In this exercise, every entry is to be copied exactly.
** Opening Dataset block **
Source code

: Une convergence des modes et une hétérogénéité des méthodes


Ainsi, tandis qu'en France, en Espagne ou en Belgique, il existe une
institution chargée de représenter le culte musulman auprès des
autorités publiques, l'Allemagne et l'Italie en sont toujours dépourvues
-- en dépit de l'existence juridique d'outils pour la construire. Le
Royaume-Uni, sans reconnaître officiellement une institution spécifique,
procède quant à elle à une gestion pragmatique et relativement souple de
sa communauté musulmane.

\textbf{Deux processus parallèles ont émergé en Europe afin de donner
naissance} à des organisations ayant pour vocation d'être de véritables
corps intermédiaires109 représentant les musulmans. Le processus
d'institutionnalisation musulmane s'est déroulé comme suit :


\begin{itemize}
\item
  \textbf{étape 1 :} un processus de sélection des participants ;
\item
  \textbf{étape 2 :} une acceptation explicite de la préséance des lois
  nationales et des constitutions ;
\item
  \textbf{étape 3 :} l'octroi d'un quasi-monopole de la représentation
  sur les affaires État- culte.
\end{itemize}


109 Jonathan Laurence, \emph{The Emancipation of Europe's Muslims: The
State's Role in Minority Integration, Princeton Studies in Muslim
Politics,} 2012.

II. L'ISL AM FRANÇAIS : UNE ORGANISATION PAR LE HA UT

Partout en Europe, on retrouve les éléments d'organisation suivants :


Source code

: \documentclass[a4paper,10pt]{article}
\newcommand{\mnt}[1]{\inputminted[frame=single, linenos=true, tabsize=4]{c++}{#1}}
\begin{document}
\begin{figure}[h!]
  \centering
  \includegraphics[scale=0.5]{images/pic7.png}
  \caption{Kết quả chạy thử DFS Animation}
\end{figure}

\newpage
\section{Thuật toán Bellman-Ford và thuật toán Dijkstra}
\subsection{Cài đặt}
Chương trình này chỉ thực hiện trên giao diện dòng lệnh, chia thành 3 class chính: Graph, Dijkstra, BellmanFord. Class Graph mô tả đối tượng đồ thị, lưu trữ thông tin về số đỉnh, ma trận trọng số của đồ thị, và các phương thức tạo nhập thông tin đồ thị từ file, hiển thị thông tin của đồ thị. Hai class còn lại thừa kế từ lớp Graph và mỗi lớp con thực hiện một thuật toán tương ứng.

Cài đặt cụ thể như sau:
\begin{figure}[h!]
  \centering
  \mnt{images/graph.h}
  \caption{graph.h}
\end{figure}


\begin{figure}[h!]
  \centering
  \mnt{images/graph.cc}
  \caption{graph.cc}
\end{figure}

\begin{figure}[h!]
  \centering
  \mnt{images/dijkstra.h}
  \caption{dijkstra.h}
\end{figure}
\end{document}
** Closing Dataset block **
● **Result of this task**
Source code

: Une convergence des modes et une hétérogénéité des méthodes


Ainsi, tandis qu'en France, en Espagne ou en Belgique, il existe une
institution chargée de représenter le culte musulman auprès des
autorités publiques, l'Allemagne et l'Italie en sont toujours dépourvues
-- en dépit de l'existence juridique d'outils pour la construire. Le
Royaume-Uni, sans reconnaître officiellement une institution spécifique,
procède quant à elle à une gestion pragmatique et relativement souple de
sa communauté musulmane.

\textbf{Deux processus parallèles ont émergé en Europe afin de donner
naissance} à des organisations ayant pour vocation d'être de véritables
corps intermédiaires109 représentant les musulmans. Le processus
d'institutionnalisation musulmane s'est déroulé comme suit :


\begin{itemize}
\item
  \textbf{étape 1 :} un processus de sélection des participants ;
\item
  \textbf{étape 2 :} une acceptation explicite de la préséance des lois
  nationales et des constitutions ;
\item
  \textbf{étape 3 :} l'octroi d'un quasi-monopole de la représentation
  sur les affaires État- culte.
\end{itemize}


109 Jonathan Laurence, \emph{The Emancipation of Europe's Muslims: The
State's Role in Minority Integration, Princeton Studies in Muslim
Politics,} 2012.

II. L'ISL AM FRANÇAIS : UNE ORGANISATION PAR LE HA UT

Partout en Europe, on retrouve les éléments d'organisation suivants :


Source code

: \documentclass[a4paper,10pt]{article}
\newcommand{\mnt}[1]{\inputminted[frame=single, linenos=true, tabsize=4]{c++}{#1}}
\begin{document}
\begin{figure}[h!]
  \centering
  \includegraphics[scale=0.5]{images/pic7.png}
  \caption{Kết quả chạy thử DFS Animation}
\end{figure}

\newpage
\section{Thuật toán Bellman-Ford và thuật toán Dijkstra}
\subsection{Cài đặt}
Chương trình này chỉ thực hiện trên giao diện dòng lệnh, chia thành 3 class chính: Graph, Dijkstra, BellmanFord. Class Graph mô tả đối tượng đồ thị, lưu trữ thông tin về số đỉnh, ma trận trọng số của đồ thị, và các phương thức tạo nhập thông tin đồ thị từ file, hiển thị thông tin của đồ thị. Hai class còn lại thừa kế từ lớp Graph và mỗi lớp con thực hiện một thuật toán tương ứng.

Cài đặt cụ thể như sau:
\begin{figure}[h!]
  \centering
  \mnt{images/graph.h}
  \caption{graph.h}
\end{figure}


\begin{figure}[h!]
  \centering
  \mnt{images/graph.cc}
  \caption{graph.cc}
\end{figure}

\begin{figure}[h!]
  \centering
  \mnt{images/dijkstra.h}
  \caption{dijkstra.h}
\end{figure}
\end{document}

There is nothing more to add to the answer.